Executing a Will is an extremely important process. All too regularly, we see Wills that have been either prepared at home through a “Will-kit”, or prepared by solicitors and witnessed at home, where the Testator (the Willmaker) and witnesses have not observed the proper formalities. It is usually a surprise to the Executors to find that signatures appearing on the face of the Will are not sufficient to prove that the Will is valid. Much time, heartache and expense could be saved if more people appreciated the importance of properly witnessing a Will.

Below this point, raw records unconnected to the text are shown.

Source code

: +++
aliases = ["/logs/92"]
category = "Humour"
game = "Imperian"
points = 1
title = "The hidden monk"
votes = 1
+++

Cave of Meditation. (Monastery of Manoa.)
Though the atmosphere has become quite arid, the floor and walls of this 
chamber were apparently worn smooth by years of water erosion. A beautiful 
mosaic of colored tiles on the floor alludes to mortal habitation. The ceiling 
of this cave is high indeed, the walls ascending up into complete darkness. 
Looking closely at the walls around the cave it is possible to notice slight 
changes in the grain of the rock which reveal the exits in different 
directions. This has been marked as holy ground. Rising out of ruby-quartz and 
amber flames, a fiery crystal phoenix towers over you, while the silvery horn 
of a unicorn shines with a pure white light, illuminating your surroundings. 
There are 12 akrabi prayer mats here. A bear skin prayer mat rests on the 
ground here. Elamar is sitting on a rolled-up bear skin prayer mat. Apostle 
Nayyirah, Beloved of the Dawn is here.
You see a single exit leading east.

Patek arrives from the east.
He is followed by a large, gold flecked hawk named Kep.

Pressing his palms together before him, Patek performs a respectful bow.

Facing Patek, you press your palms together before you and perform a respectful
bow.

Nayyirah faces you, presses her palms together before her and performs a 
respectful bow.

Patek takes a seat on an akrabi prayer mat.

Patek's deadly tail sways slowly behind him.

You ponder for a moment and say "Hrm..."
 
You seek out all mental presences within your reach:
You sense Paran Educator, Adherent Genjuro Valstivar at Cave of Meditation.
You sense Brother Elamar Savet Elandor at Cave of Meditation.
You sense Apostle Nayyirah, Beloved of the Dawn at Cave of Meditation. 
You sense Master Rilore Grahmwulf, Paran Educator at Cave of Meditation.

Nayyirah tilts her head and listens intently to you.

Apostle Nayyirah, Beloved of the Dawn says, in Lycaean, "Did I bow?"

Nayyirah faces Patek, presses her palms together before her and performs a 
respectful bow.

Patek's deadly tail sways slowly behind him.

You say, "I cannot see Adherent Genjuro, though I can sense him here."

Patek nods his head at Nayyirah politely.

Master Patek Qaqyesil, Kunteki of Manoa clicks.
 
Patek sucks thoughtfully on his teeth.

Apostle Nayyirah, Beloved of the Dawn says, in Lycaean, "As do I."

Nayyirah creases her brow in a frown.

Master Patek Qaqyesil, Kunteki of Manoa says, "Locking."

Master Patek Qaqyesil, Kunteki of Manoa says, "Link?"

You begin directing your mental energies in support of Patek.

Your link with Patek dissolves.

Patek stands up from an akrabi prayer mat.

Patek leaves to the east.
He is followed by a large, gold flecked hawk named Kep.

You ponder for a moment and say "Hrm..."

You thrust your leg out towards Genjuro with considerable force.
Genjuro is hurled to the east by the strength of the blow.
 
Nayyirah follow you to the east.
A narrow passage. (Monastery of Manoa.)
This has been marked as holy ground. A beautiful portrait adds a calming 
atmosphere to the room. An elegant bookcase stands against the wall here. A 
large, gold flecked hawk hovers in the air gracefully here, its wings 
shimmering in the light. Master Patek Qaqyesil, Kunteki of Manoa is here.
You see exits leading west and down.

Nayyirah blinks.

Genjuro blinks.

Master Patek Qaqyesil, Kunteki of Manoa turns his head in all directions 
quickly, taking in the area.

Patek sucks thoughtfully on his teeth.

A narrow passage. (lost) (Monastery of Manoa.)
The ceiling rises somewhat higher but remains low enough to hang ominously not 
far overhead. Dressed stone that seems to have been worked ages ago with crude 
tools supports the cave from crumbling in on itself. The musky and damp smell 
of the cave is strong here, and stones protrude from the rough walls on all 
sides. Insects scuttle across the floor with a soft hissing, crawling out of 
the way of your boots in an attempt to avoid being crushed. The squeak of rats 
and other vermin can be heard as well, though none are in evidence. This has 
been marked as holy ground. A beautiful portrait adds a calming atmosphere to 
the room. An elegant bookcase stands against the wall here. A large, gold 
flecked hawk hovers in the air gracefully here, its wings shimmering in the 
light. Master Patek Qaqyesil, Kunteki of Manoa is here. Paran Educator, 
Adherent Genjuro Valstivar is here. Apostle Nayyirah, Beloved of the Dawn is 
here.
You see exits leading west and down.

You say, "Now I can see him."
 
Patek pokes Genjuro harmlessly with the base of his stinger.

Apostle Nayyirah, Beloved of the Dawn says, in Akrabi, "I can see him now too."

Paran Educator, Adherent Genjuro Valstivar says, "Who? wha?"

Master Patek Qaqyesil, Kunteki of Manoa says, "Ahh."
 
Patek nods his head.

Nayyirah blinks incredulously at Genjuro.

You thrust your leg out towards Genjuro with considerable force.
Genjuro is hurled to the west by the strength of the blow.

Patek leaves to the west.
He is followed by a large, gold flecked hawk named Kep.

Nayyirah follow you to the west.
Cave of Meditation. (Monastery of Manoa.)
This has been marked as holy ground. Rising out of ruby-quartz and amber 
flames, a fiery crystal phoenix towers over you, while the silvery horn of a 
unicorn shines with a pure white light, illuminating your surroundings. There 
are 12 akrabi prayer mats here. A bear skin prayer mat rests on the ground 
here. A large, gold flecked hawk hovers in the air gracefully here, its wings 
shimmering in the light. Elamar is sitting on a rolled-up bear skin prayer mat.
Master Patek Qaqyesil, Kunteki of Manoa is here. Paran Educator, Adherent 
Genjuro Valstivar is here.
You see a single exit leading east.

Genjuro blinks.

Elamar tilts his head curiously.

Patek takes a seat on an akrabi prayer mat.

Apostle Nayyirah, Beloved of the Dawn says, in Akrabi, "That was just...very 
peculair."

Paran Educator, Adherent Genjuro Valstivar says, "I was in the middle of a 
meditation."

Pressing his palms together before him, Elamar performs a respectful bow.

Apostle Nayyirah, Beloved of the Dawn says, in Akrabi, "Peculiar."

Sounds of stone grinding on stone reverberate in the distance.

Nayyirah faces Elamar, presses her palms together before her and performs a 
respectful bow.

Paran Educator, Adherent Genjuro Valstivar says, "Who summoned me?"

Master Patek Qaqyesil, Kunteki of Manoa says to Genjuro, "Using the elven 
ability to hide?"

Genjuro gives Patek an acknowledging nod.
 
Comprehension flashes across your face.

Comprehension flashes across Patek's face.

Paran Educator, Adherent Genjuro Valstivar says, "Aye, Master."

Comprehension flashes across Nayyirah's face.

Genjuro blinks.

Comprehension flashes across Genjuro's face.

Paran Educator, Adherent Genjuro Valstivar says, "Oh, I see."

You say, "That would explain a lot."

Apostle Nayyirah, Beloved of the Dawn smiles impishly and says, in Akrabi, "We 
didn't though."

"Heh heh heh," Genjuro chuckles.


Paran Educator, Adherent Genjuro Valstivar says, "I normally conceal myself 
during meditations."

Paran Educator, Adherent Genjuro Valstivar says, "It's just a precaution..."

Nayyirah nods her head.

In South Australia, the requirements for a properly executed Will are set out in Section 8 of the Wills Act 1936. Basically, a Will must be:
- signed by the Testator;
- in the presence of 2 or more witnesses all present at the same time; and
- the witnesses must sign the Will; and
- the witnesses must do so in the presence of the Testator.

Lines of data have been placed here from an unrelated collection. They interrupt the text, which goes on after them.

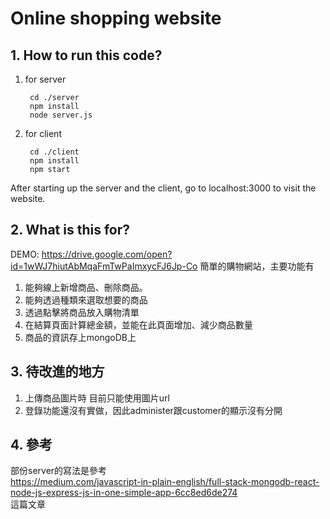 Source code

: # Online shopping website
## 1. How to run this code?
1. for server
        
        cd ./server
        npm install
        node server.js
2. for client
        
        cd ./client
        npm install
        npm start

After starting up the server and the client, go to localhost:3000 to visit the website.

## 2. What is this for?
DEMO: https://drive.google.com/open?id=1wWJ7hiutAbMqaFmTwPaImxycFJ6Jp-Co
簡單的購物網站，主要功能有
1. 能夠線上新增商品、刪除商品。
2. 能夠透過種類來選取想要的商品
3. 透過點擊將商品放入購物清單
4. 在結算頁面計算總金額，並能在此頁面增加、減少商品數量
5. 商品的資訊存上mongoDB上

## 3. 待改進的地方
1. 上傳商品圖片時 目前只能使用圖片url
2. 登錄功能還沒有實做，因此administer跟customer的顯示沒有分開

## 4. 參考
部份server的寫法是參考  
https://medium.com/javascript-in-plain-english/full-stack-mongodb-react-node-js-express-js-in-one-simple-app-6cc8ed6de274  
這篇文章
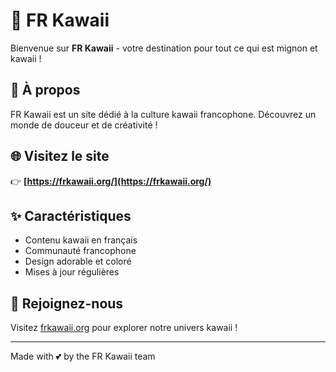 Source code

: # 🌸 FR Kawaii

Bienvenue sur **FR Kawaii** - votre destination pour tout ce qui est mignon et kawaii ! 

## 🎀 À propos

FR Kawaii est un site dédié à la culture kawaii francophone. Découvrez un monde de douceur et de créativité !

## 🌐 Visitez le site

👉 **[https://frkawaii.org/](https://frkawaii.org/)**

## ✨ Caractéristiques

- Contenu kawaii en français
- Communauté francophone
- Design adorable et coloré
- Mises à jour régulières

## 💖 Rejoignez-nous

Visitez [frkawaii.org](https://frkawaii.org/) pour explorer notre univers kawaii !

---

Made with 💕 by the FR Kawaii team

In a practical sense, after a death the Probate Registry must determine whether these steps have been met. Because it is not possible to verify the same simply from looking at the document, there are certain policies in place and assumptions made. In certain cases, evidence must be provided in the form of Affidavits in order to prove that the Will is valid. For example, where a Will is prepared and witnessed by a solicitor, the Probate Registry will assume that the execution was performed in the proper manner. However, where a Will is not witnessed by a solicitor, or is in the nature of a Will-kit or other homemade Will, the Probate Registry generally requires evidence from the witnesses to explain how the Will was executed. This is where it gets tricky.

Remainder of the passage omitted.